Fledermäuse überwintern im Spechtschlag

Augen auf bei Fassadenreparaturen!

Dieser Abendsegler hatte es sich in einem Spechtloch an einer gedämmten Fassade gemütlich gemacht und musste wegen der Verschlussarbeiten geborgen werden. | Foto: Karen Kobelt

Spechtlöcher sind bei wärmegedämmten Fassaden, vor allem Wärmedämmverbundsysteme auf Styroporbasis, keine Seltenheit. Zum Unmut vieler Hauseigentümer auf der einen Seite, bieten Spechtschläge andererseits Unterschlupf für verschiedene gebäudebewohnende Vogel- und Fledermausarten.

Für einen Verschluss von Spechtschlägen wird häufig der Herbst und Winter empfohlen, da man sich in dieser Zeit außerhalb der Brutsaison von Vögeln befindet. Doch gerade in den Wintermonaten ist Vorsicht beim Verschließen von Spechtschlägen geboten. Denn über Fassadenschäden wie Spechtlöchern können Fledermäuse hinter gedämmte Fassadenbereiche bzw. die Dämmplatte gelangen, die sich ideal zur Überwinterung eignen. Wie leicht Fledermäuse während ihres Winterschlafs dabei übersehen werden können, soll folgendes Beispiel zeigen:

Offener Spechtschlag an einer wärmegedämmten Fassade - auf den ersten Blick nicht tiefgründig. | Foto: Karen Kobelt
Eröffneter Fassadenbereich um den Spechtschlag: zu erkennen ist der schmale Spalt zwischen der Dämmung und Hauswand, in dem die Zwergfledermäuse überwinterten. Der viele Fledermauskot lässt die Überwinterung weiterer Tiere vermuten, die das Winterquartier aber möglicherweise bereits früher verlassen hatten. | Foto: Karen Kobelt

Am 05. März 2025 wurde bei einer artenschutzfachlichen Baubegleitung einer Fassadensanierung ein offener Spechtschlag kontrolliert. Auf den ersten Blick schien das Spechtloch nicht groß zu sein bzw. sich dahinter nicht zu verzweigen. Bei genauerer Prüfung befand sich jedoch ein ca. 5-7 mm breiter Spalt hinter der Dämmung, welcher typisch bei einer Punkt-Wulst-Verklebung von Dämmstoffplatten ist. Auch mit Hilfe eines Endoskops war dieser Bereich hinter der Dämmung nicht einsehbar. Ein Ausflug von möglicherweise anwesenden Fledermäusen in den folgenden Nächten konnte wegen den noch zu niedrigen Außentemperaturen nicht sichergestellt werden. Aus diesem Grund wurde in Abstimmung mit dem Bauherrn der Spechtschlag eröffnet. Bei der Entfernung des Dämmmaterials kam nach und nach mehr Kot einer kleinen Fledermausart zum Vorschein. Etwa 30 cm unterhalb des Spechtlochs wurden schließlich drei lethargische Zwergfledermäuse in dem Spalt festgestellt. Bei allen drei Tieren handelte es sich um Weibchen. Die Fledermäuse wurden durch die artenschutzfachliche Baubegleitung zunächst geborgen und am selben Abend wieder freigelassen.
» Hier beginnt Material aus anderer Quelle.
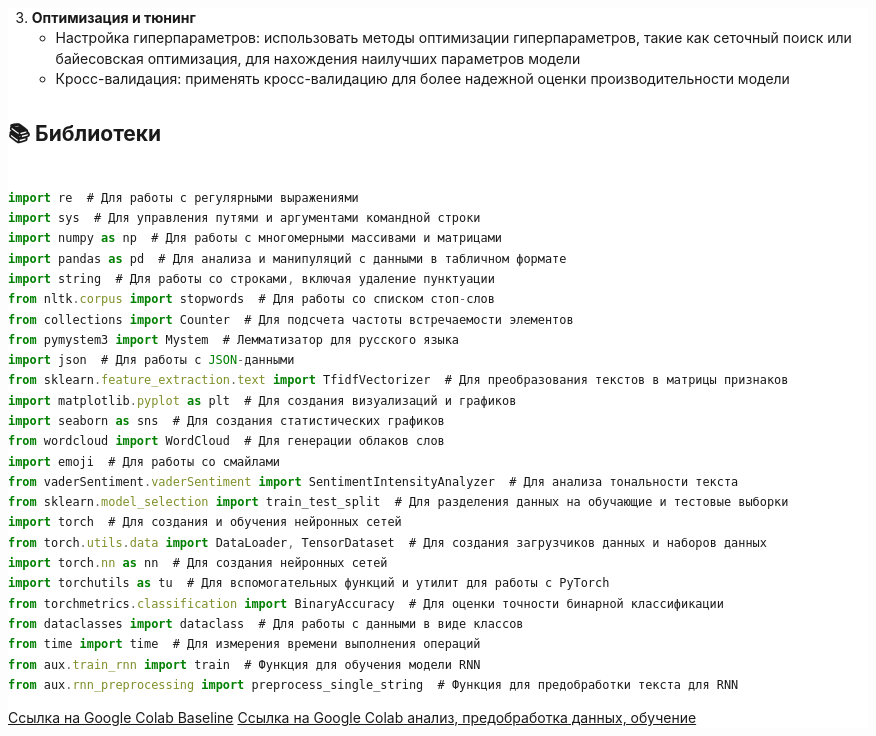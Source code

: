 3. **Оптимизация и тюнинг**
   - Настройка гиперпараметров: использовать методы оптимизации гиперпараметров, такие как сеточный поиск или байесовская оптимизация, для нахождения наилучших параметров модели
   - Кросс-валидация: применять кросс-валидацию для более надежной оценки производительности модели 

## 📚 Библиотеки 

```typescript

import re  # Для работы с регулярными выражениями
import sys  # Для управления путями и аргументами командной строки
import numpy as np  # Для работы с многомерными массивами и матрицами
import pandas as pd  # Для анализа и манипуляций с данными в табличном формате
import string  # Для работы со строками, включая удаление пунктуации
from nltk.corpus import stopwords  # Для работы со списком стоп-слов
from collections import Counter  # Для подсчета частоты встречаемости элементов
from pymystem3 import Mystem  # Лемматизатор для русского языка
import json  # Для работы с JSON-данными
from sklearn.feature_extraction.text import TfidfVectorizer  # Для преобразования текстов в матрицы признаков
import matplotlib.pyplot as plt  # Для создания визуализаций и графиков
import seaborn as sns  # Для создания статистических графиков
from wordcloud import WordCloud  # Для генерации облаков слов
import emoji  # Для работы со смайлами
from vaderSentiment.vaderSentiment import SentimentIntensityAnalyzer  # Для анализа тональности текста
from sklearn.model_selection import train_test_split  # Для разделения данных на обучающие и тестовые выборки
import torch  # Для создания и обучения нейронных сетей
from torch.utils.data import DataLoader, TensorDataset  # Для создания загрузчиков данных и наборов данных
import torch.nn as nn  # Для создания нейронных сетей
import torchutils as tu  # Для вспомогательных функций и утилит для работы с PyTorch
from torchmetrics.classification import BinaryAccuracy  # Для оценки точности бинарной классификации
from dataclasses import dataclass  # Для работы с данными в виде классов
from time import time  # Для измерения времени выполнения операций
from aux.train_rnn import train  # Функция для обучения модели RNN
from aux.rnn_preprocessing import preprocess_single_string  # Функция для предобработки текста для RNN

```

[Cсылка на Google Colab Baseline](https://drive.google.com/file/d/1xkE8q7-_MKxcUw4jXC2PlJN2lh1ryssf/view?usp=sharing)
[Cсылка на Google Colab анализ, предобработка данных, обучение](https://drive.google.com/file/d/1HZKIMbRExJrw2dGLwKtotccpk8s_ynNJ/view?usp=sharing)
Zwei der drei Zwergfledermausweibchen, die durch die artenschutzfachliche Baubegleitung aus dem geöffneten Spechtloch geborgen worden sind. | Foto: Karen Kobelt

Ohne eine artenschutzfachliche Prüfung wären die Fledermäuse lebendig eingeschlossen worden und verhungert. Doch wann ist nun eine günstige Zeit zum Verschließen von Spechtschlägen? Aus artschutzfachlicher Sicht sollte eine Spechtschlagsanierung im Herbst zwischen September und Oktober erfolgen. Zu dieser Jahreszeit sind Jungvögel aller Wahrscheinlichkeit nach ausgeflogen und es herrschen noch abendliche Temperaturen von mindestens 15°C, bei denen Fledermäuse zum Jagen ihr Quartier verlassen. Sind Spechtlöcher nicht vollständig kontrollierbar, kann zu dieser Zeit noch eine Vergrämung durch einen Artenschutzsachverständigen durchgeführt werden. Bei einer Vergrämung können Fledermäuse zwar aus ihrem Quartier gelangen, sie hindert die quartiertreuen Tiere aber am erneuten Einfliegen.

Fledermausquartiere sind gesetzlich geschützt, eine Zerstörung des Quartiers ist ganzjährig untersagt. Kann bei einem geplanten Verschluss des Spechtlochs nicht zweifelsfrei ausgeschlossen werden, dass dieser durch Fledermäuse oder Vögel bewohnt wird, ist die zuständige Naturschutzbehörde einzubeziehen.